WHAT YOU WILL DO: Copy each line in the data below that contains the word "动作间无休息".

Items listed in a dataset
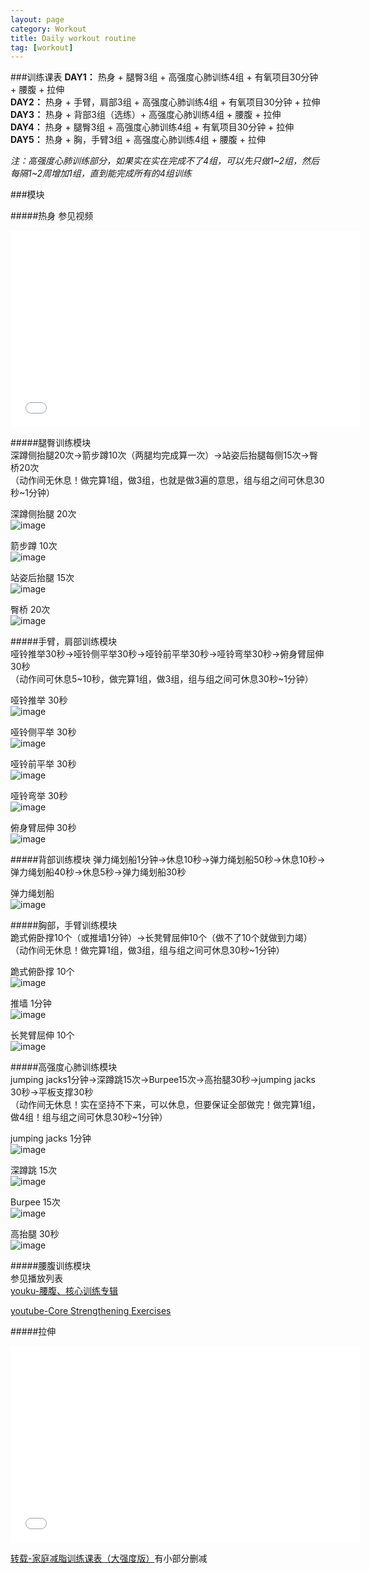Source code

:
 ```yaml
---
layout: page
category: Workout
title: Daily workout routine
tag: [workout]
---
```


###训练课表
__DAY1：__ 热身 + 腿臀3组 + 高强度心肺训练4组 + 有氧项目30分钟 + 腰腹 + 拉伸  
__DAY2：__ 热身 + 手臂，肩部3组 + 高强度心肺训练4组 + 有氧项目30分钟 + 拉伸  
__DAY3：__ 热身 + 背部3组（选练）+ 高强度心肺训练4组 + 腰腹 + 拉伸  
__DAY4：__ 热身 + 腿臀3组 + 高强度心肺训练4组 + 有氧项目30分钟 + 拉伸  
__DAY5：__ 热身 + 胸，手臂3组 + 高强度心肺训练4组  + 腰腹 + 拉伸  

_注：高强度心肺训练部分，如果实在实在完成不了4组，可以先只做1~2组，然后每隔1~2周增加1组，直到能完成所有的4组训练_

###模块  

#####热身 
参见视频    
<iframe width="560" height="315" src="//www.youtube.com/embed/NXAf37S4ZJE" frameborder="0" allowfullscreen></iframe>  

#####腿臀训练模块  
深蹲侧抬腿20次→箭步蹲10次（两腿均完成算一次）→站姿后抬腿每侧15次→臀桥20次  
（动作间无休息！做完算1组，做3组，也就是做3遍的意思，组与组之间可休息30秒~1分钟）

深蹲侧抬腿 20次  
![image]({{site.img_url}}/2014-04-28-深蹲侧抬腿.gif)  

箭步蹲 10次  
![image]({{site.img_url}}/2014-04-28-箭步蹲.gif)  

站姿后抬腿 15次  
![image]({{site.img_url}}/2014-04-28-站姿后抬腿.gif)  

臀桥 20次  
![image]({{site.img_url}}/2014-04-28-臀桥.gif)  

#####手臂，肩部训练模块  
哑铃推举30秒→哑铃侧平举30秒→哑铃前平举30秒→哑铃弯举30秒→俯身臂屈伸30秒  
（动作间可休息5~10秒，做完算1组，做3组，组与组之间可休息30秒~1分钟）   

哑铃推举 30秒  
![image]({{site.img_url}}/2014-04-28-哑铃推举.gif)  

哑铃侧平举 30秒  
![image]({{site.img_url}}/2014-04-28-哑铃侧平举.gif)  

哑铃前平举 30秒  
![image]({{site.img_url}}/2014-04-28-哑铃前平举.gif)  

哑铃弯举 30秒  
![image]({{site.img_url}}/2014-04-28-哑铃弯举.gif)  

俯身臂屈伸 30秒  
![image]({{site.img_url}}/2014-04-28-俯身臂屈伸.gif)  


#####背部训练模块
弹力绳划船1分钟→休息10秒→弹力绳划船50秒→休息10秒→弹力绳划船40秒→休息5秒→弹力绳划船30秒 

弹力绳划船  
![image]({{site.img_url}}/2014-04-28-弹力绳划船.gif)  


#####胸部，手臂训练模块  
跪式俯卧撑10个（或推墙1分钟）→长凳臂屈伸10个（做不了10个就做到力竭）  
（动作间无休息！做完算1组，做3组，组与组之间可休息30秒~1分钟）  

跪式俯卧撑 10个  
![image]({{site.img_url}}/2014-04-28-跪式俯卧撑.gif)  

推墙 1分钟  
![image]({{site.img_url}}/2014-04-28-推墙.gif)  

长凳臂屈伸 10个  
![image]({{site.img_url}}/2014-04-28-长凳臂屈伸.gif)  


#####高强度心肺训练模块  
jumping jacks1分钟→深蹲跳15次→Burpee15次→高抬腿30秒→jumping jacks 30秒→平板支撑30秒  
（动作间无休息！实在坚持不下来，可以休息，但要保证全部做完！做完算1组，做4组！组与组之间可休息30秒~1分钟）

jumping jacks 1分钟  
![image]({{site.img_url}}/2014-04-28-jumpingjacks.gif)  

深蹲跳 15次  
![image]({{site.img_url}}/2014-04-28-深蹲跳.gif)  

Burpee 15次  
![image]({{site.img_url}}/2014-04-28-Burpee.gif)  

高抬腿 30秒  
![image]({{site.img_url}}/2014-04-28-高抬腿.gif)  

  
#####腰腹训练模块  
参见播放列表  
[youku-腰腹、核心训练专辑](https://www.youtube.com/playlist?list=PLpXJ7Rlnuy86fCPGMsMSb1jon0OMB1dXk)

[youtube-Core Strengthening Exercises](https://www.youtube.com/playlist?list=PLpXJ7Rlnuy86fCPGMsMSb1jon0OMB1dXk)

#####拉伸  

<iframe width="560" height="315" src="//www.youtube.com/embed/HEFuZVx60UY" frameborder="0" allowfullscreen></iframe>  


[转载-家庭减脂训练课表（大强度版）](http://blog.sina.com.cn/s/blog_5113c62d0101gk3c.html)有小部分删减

EXERCISE OUTPUT:
（动作间无休息！做完算1组，做3组，也就是做3遍的意思，组与组之间可休息30秒~1分钟）
（动作间无休息！做完算1组，做3组，组与组之间可休息30秒~1分钟）  
（动作间无休息！实在坚持不下来，可以休息，但要保证全部做完！做完算1组，做4组！组与组之间可休息30秒~1分钟）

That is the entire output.